Secure & Performant Bittensor Validation
By Wesley Graham, Infrastructure Engineer
At Unit 410, we prioritize security and performance for the dozens of networks we support (Bittensor included). Our team operates using advanced infrastructure, secure practices, and custom-built tools.
Running on Dedicated, Performant Hardware
Performance starts at the foundation, which is why we operate dedicated hosts per subnet. These hosts are appropriately provisioned - with some subnets operating on “common” instance types such as Intel Cascade Lake processors with 32 GB RAM, Virtual Proxies, and SSD/NVMe-based storage options. If GPUs are required, then they are provisioned with some of the most performant cloud-available GPUs on the market or these.
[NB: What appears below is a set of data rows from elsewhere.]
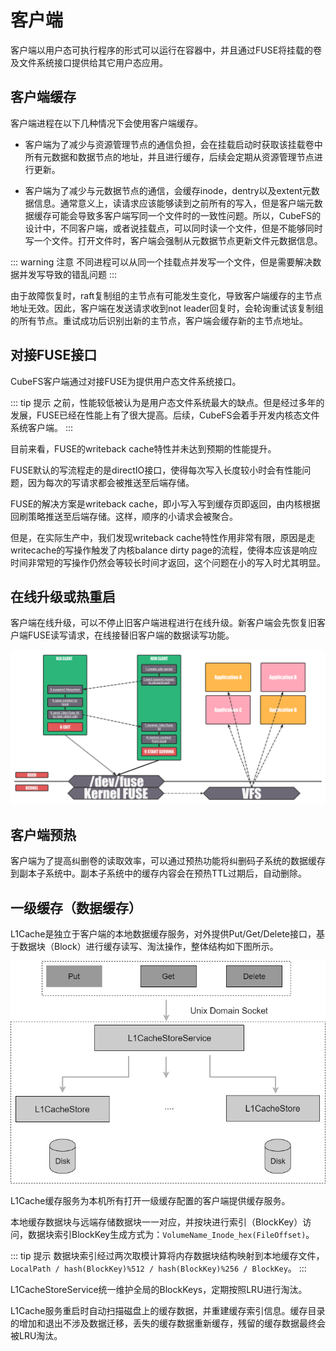 # 客户端

客户端以用户态可执行程序的形式可以运行在容器中，并且通过FUSE将挂载的卷及文件系统接口提供给其它用户态应用。

## 客户端缓存

客户端进程在以下几种情况下会使用客户端缓存。

- 客户端为了减少与资源管理节点的通信负担，会在挂载启动时获取该挂载卷中所有元数据和数据节点的地址，并且进行缓存，后续会定期从资源管理节点进行更新。

- 客户端为了减少与元数据节点的通信，会缓存inode，dentry以及extent元数据信息。通常意义上，读请求应该能够读到之前所有的写入，但是客户端元数据缓存可能会导致多客户端写同一个文件时的一致性问题。所以，CubeFS的设计中，不同客户端，或者说挂载点，可以同时读一个文件，但是不能够同时写一个文件。打开文件时，客户端会强制从元数据节点更新文件元数据信息。

::: warning 注意
不同进程可以从同一个挂载点并发写一个文件，但是需要解决数据并发写导致的错乱问题
:::

由于故障恢复时，raft复制组的主节点有可能发生变化，导致客户端缓存的主节点地址无效。因此，客户端在发送请求收到not
leader回复时，会轮询重试该复制组的所有节点。重试成功后识别出新的主节点，客户端会缓存新的主节点地址。

## 对接FUSE接口

CubeFS客户端通过对接FUSE为提供用户态文件系统接口。

::: tip 提示
之前，性能较低被认为是用户态文件系统最大的缺点。但是经过多年的发展，FUSE已经在性能上有了很大提高。后续，CubeFS会着手开发内核态文件系统客户端。
:::

目前来看，FUSE的writeback cache特性并未达到预期的性能提升。

FUSE默认的写流程走的是directIO接口，使得每次写入长度较小时会有性能问题，因为每次的写请求都会被推送至后端存储。

FUSE的解决方案是writeback cache，即小写入写到缓存页即返回，由内核根据回刷策略推送至后端存储。这样，顺序的小请求会被聚合。

但是，在实际生产中，我们发现writeback cache特性作用非常有限，原因是走writecache的写操作触发了内核balance dirty page的流程，使得本应该是响应时间非常短的写操作仍然会等较长时间才返回，这个问题在小的写入时尤其明显。


## 在线升级或热重启
客户端在线升级，可以不停止旧客户端进程进行在线升级。新客户端会先恢复旧客户端FUSE读写请求，在线接替旧客户端的数据读写功能。

![LiveUpgrade](./pic/client-live-upgrade.png)

## 客户端预热

客户端为了提高纠删卷的读取效率，可以通过预热功能将纠删码子系统的数据缓存到副本子系统中。副本子系统中的缓存内容会在预热TTL过期后，自动删除。

## 一级缓存（数据缓存）

L1Cache是独立于客户端的本地数据缓存服务，对外提供Put/Get/Delete接口，基于数据块（Block）进行缓存读写、淘汰操作，整体结构如下图所示。

![block cache](./pic/block-cache.png)

L1Cache缓存服务为本机所有打开一级缓存配置的客户端提供缓存服务。

本地缓存数据块与远端存储数据块一一对应，并按块进行索引（BlockKey）访问，数据块索引BlockKey生成方式为：`VolumeName_Inode_hex(FileOffset)`。

::: tip 提示
数据块索引经过两次取模计算将内存数据块结构映射到本地缓存文件，`LocalPath / hash(BlockKey)%512 / hash(BlockKey)%256 / BlockKey`。
:::

L1CacheStoreService统一维护全局的BlockKeys，定期按照LRU进行淘汰。

L1Cache服务重启时自动扫描磁盘上的缓存数据，并重建缓存索引信息。缓存目录的增加和退出不涉及数据迁移，丢失的缓存数据重新缓存，残留的缓存数据最终会被LRU淘汰。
GPU based subnets are provisioned using various automated tools including NVIDIA install kits, ansible roles, and drivers.
Hardware selections are made based on the compute requirements documented by subnet owners, and monitoring metrics are tuned regularly.
Unit 410 automatically builds subnet code from source on changes, runs dedicated infrastructure, and does not copy weights on the subnets it operates.
Security at the Forefront
Security is at the core of our operations. We take several measures to run nodes as securely as possible, including:
- Port Lockdown: Unneeded ports are locked down to prevent unauthorized access.
Axons
are not published when possible. - Wandb Logging:
Wandb
is disabled by default to prevent secret leaks from logs or other metadata. - Dedicated Connections: Subnet validators are connected to a set of internal subtensor nodes.
Containerization
Subnet containerization is central to our approach.
An example Dockerfile
:
# syntax=docker/dockerfile:1
FROM pytorch/pytorch:1.13.1-cuda11.6-cudnn8-devel
# Loosely based on the Dockerfile here: https://github.com/opentensor/bittensor/blob/master/Dockerfile
ARG DEBIAN_FRONTEND=noninteractive
ARG VERSION
ENV VERSION=${VERSION}
# NVIDIA key migration
RUN apt-key del 7fa2af80
RUN apt-key adv --fetch-keys https://developer.download.nvidia.com/compute/cuda/repos/ubuntu2004/x86_64/3bf863cc.pub
RUN apt-key adv --fetch-keys https://developer.download.nvidia.com/compute/machine-learning/repos/ubuntu2004/x86_64/7fa2af80.pub
# Update the base image
RUN apt update && apt upgrade -y
# Install dependencies
RUN apt install -y curl sudo nano git htop netcat wget unzip python3-dev python3-pip tmux apt-utils cmake build-essential
# Upgrade pip
RUN pip3 install --upgrade pip
# Download source repository and prepare to install
RUN mkdir -p /root/.bittensor/
RUN git clone --recursive https://github.com/opentensor/bittensor.git
RUN mv ./bittensor/ /root/.bittensor/
WORKDIR /root/.bittensor/bittensor
RUN git checkout ${VERSION}
# Install via python/pip
RUN python3 -m pip install -e .
# Install cubit (requirement for mining/registering/etc with GPU)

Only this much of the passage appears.